Potential adverse interaction of human cardiac calsequestrin

Calsequestrin (CASQ) is a major Ca2+ storage protein within the sarcoplasmic reticulum (SR) of both cardiac and skeletal muscles. CASQ reportedly acts as a Ca2+ buffer and Ca2+-channel regulator through its unique Ca2+-dependent oligomerization, maintaining the free Ca2+ concentration at a low level (0.5–1 mM) and the stability of SR Ca2+ releases. Our approach, employing isothermal titration calorimetry and light scattering in parallel, has provided valuable information about the affinity of human cardiac CASQ (hCASQ2) for a variety of drugs, which have been associated with heart- or muscle-related side effects. Those strongly binding drugs included phenothiazines, anthracyclines and Ca2+ channel blockers, such as trifluoperazine, thioridazine, doxorubicin, daunorubicin, amlodipine and verapamil, having an average affinity of ~ 18 μM. They exhibit an inhibitory effect on in vitro Ca2+-dependent polymerization of hCASQ2 in a manner proportional to their binding affinity.

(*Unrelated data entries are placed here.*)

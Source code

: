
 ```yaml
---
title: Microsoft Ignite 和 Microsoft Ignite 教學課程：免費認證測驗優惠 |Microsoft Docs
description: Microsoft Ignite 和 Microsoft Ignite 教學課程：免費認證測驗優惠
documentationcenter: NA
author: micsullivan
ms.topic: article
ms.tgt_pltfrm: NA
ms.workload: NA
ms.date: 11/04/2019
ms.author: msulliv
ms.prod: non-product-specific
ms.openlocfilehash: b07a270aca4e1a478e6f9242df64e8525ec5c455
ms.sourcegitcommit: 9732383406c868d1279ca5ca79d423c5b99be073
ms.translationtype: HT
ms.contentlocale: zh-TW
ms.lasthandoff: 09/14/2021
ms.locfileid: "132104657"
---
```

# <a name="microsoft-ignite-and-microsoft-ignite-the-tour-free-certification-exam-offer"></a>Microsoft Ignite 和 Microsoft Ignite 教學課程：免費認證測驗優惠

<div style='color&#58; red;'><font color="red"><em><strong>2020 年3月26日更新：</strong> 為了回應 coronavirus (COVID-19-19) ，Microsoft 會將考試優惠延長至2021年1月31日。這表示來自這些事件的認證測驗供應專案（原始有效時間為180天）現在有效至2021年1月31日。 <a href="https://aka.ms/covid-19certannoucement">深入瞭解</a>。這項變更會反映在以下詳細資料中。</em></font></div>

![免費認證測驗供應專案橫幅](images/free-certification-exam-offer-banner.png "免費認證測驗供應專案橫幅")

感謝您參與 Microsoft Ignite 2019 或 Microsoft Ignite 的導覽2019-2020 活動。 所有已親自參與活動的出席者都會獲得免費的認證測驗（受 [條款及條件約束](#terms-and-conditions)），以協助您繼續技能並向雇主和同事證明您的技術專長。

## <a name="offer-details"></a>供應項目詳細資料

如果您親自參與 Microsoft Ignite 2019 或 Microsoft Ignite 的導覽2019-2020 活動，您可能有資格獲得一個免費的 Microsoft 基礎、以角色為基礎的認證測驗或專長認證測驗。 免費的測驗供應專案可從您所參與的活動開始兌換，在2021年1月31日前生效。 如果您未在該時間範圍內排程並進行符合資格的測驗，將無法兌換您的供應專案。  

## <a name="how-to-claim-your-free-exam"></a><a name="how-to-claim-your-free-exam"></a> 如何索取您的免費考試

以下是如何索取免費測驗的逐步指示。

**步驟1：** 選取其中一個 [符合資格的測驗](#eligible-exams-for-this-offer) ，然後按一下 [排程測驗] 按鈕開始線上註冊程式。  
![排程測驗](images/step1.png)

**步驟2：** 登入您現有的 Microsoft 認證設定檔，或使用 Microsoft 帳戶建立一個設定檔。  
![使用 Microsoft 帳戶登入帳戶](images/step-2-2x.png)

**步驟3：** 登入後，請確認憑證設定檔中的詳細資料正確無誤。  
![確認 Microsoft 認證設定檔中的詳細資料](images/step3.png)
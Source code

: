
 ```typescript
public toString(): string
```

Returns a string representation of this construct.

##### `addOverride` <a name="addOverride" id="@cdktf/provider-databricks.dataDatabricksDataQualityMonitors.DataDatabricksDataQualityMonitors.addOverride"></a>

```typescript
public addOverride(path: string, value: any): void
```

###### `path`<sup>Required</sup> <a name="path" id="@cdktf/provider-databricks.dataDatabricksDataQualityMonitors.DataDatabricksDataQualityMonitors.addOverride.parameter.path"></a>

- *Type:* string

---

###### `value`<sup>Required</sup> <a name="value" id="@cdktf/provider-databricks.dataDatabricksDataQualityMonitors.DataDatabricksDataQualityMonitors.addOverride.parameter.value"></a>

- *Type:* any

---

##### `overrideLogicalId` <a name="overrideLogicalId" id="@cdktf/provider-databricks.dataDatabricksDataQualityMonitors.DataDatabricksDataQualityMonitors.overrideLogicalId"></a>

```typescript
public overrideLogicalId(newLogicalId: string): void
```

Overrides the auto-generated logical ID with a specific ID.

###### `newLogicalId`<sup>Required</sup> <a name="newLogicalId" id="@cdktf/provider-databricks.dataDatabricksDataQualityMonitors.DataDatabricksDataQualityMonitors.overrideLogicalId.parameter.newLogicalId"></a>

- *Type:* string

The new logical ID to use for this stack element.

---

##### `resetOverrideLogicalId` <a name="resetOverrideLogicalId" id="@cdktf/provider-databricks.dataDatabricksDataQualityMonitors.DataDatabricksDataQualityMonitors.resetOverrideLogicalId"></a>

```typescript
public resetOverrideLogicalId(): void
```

Therefore accumulation of such drugs in the SR could significantly hinder the Ca2+-buffering capacity of the SR and/or the regulation of the Ca2+ channel, RyR2. These effects could result in serious cardiac problems in people who have genetically impaired hCASQ2, defects in other E–C coupling components or problems with metabolism and clearance of those drugs.